EXCERPTED DATA |
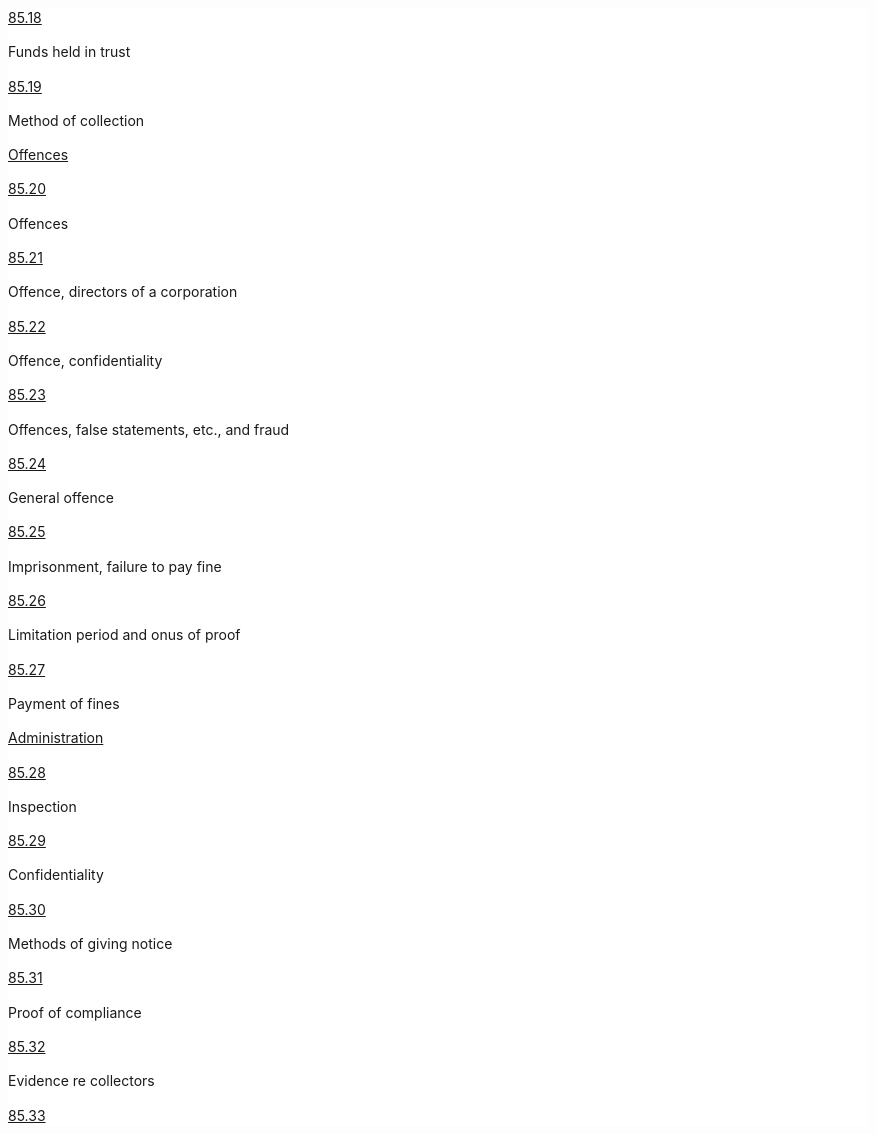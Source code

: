 [85\.18](#BK218)

Funds held in trust

[85\.19](#BK219)

Method of collection

[Offences](#BK220)

[85\.20](#BK221)

Offences

[85\.21](#BK222)

Offence, directors of a corporation

[85\.22](#BK223)

Offence, confidentiality

[85\.23](#BK224)

Offences, false statements, etc\., and fraud

[85\.24](#BK225)

General offence

[85\.25](#BK226)

Imprisonment, failure to pay fine

[85\.26](#BK227)

Limitation period and onus of proof

[85\.27](#BK228)

Payment of fines

[Administration](#BK229)

[85\.28](#BK230)

Inspection

[85\.29](#BK231)

Confidentiality

[85\.30](#BK232)

Methods of giving notice

[85\.31](#BK233)

Proof of compliance

[85\.32](#BK234)

Evidence re collectors

[85\.33](#BK235)
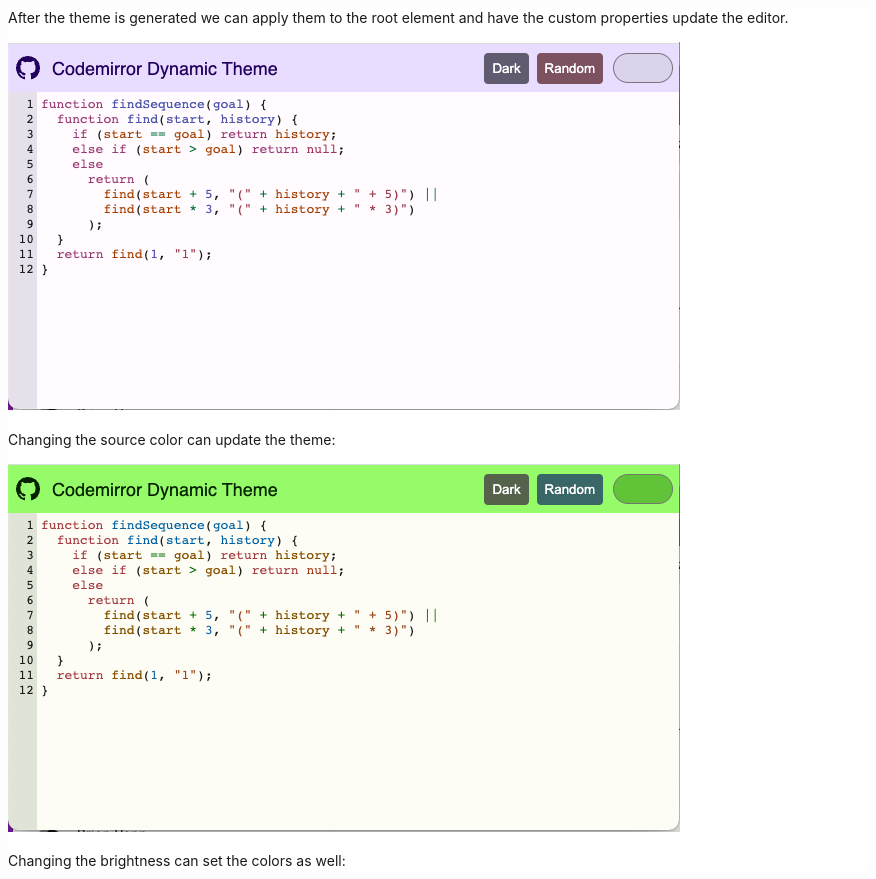 After the theme is generated we can apply them to the root element and have the custom properties update the editor.

![purple theme light](/attachments/dynamic-theme_purple-light.webp)

Changing the source color can update the theme:

![green theme light](/attachments/dynamic-theme_green-light.webp)

Changing the brightness can set the colors as well:
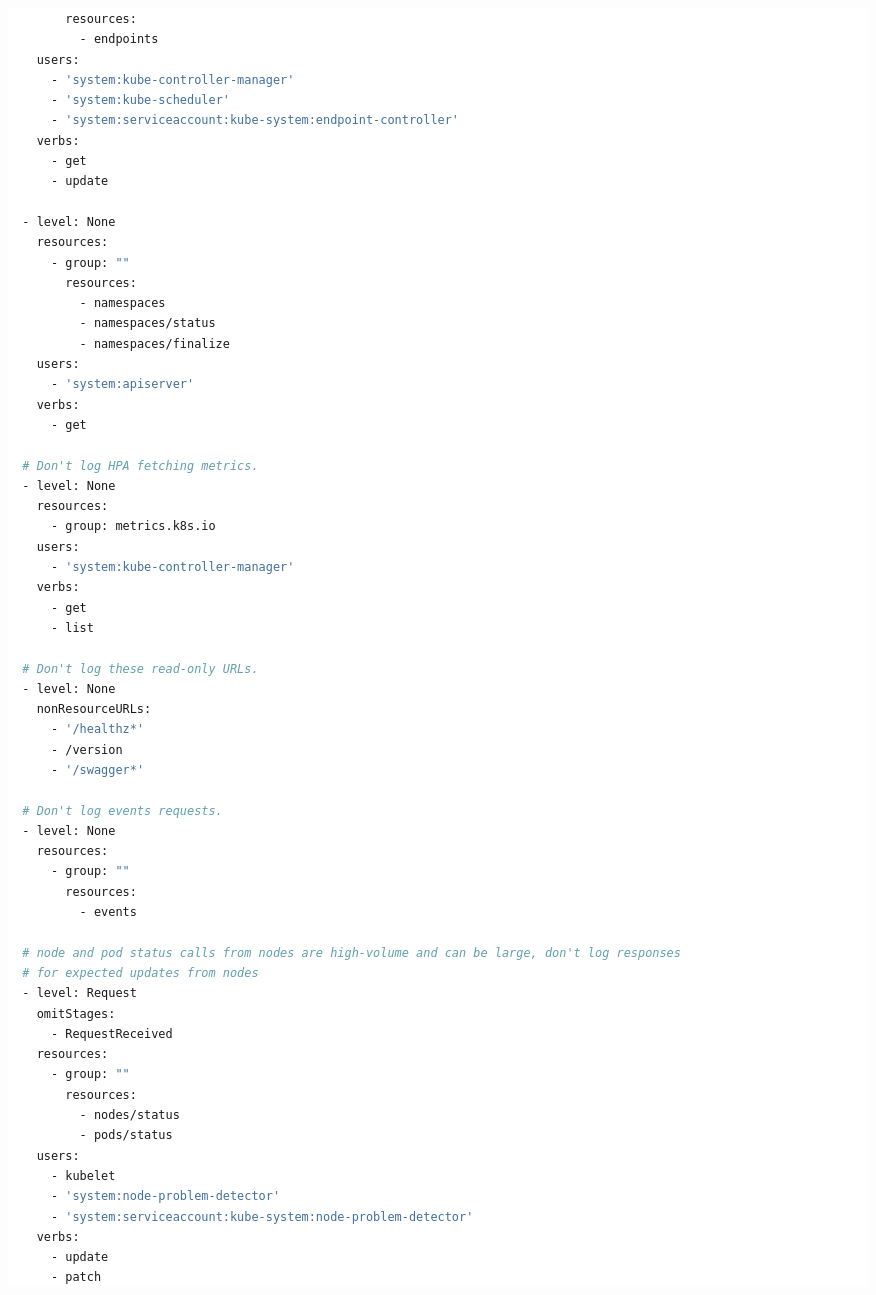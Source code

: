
``` bash
        resources:
          - endpoints
    users:
      - 'system:kube-controller-manager'
      - 'system:kube-scheduler'
      - 'system:serviceaccount:kube-system:endpoint-controller'
    verbs:
      - get
      - update

  - level: None
    resources:
      - group: ""
        resources:
          - namespaces
          - namespaces/status
          - namespaces/finalize
    users:
      - 'system:apiserver'
    verbs:
      - get

  # Don't log HPA fetching metrics.
  - level: None
    resources:
      - group: metrics.k8s.io
    users:
      - 'system:kube-controller-manager'
    verbs:
      - get
      - list

  # Don't log these read-only URLs.
  - level: None
    nonResourceURLs:
      - '/healthz*'
      - /version
      - '/swagger*'

  # Don't log events requests.
  - level: None
    resources:
      - group: ""
        resources:
          - events

  # node and pod status calls from nodes are high-volume and can be large, don't log responses
  # for expected updates from nodes
  - level: Request
    omitStages:
      - RequestReceived
    resources:
      - group: ""
        resources:
          - nodes/status
          - pods/status
    users:
      - kubelet
      - 'system:node-problem-detector'
      - 'system:serviceaccount:kube-system:node-problem-detector'
    verbs:
      - update
      - patch
```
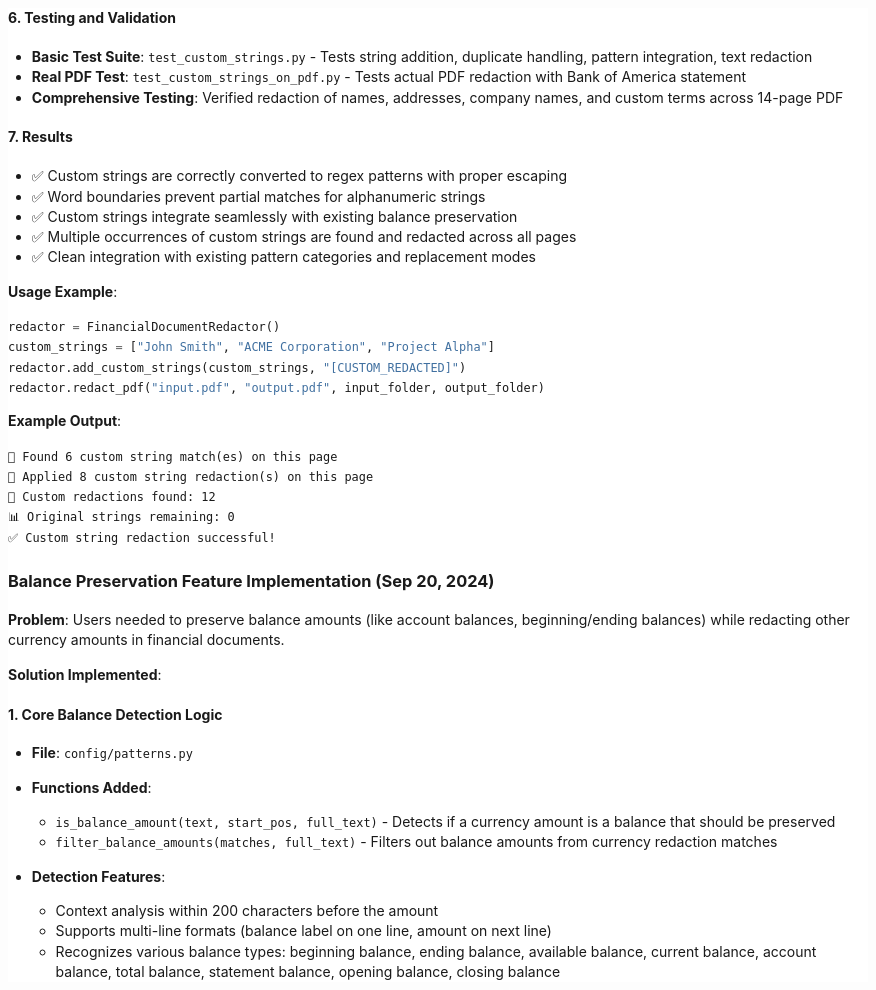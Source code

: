 #### 6. Testing and Validation
- **Basic Test Suite**: `test_custom_strings.py` - Tests string addition, duplicate handling, pattern integration, text redaction
- **Real PDF Test**: `test_custom_strings_on_pdf.py` - Tests actual PDF redaction with Bank of America statement
- **Comprehensive Testing**: Verified redaction of names, addresses, company names, and custom terms across 14-page PDF

#### 7. Results
- ✅ Custom strings are correctly converted to regex patterns with proper escaping
- ✅ Word boundaries prevent partial matches for alphanumeric strings
- ✅ Custom strings integrate seamlessly with existing balance preservation
- ✅ Multiple occurrences of custom strings are found and redacted across all pages
- ✅ Clean integration with existing pattern categories and replacement modes

**Usage Example**:
```python
redactor = FinancialDocumentRedactor()
custom_strings = ["John Smith", "ACME Corporation", "Project Alpha"]
redactor.add_custom_strings(custom_strings, "[CUSTOM_REDACTED]")
redactor.redact_pdf("input.pdf", "output.pdf", input_folder, output_folder)
```

**Example Output**:
```
🎯 Found 6 custom string match(es) on this page
🎯 Applied 8 custom string redaction(s) on this page
🎯 Custom redactions found: 12
📊 Original strings remaining: 0
✅ Custom string redaction successful!
```

### Balance Preservation Feature Implementation (Sep 20, 2024)

**Problem**: Users needed to preserve balance amounts (like account balances, beginning/ending balances) while redacting other currency amounts in financial documents.

**Solution Implemented**:

#### 1. Core Balance Detection Logic
- **File**: `config/patterns.py`
- **Functions Added**:
  - `is_balance_amount(text, start_pos, full_text)` - Detects if a currency amount is a balance that should be preserved
  - `filter_balance_amounts(matches, full_text)` - Filters out balance amounts from currency redaction matches

- **Detection Features**:
  - Context analysis within 200 characters before the amount
  - Supports multi-line formats (balance label on one line, amount on next line)
  - Recognizes various balance types: beginning balance, ending balance, available balance, current balance, account balance, total balance, statement balance, opening balance, closing balance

TASK GOAL |
From the line with "currency redaction matches" to the last line of the material, give every line again exactly, and only those lines.

EXPECTED ANSWER |
  - `filter_balance_amounts(matches, full_text)` - Filters out balance amounts from currency redaction matches

- **Detection Features**:
  - Context analysis within 200 characters before the amount
  - Supports multi-line formats (balance label on one line, amount on next line)
  - Recognizes various balance types: beginning balance, ending balance, available balance, current balance, account balance, total balance, statement balance, opening balance, closing balance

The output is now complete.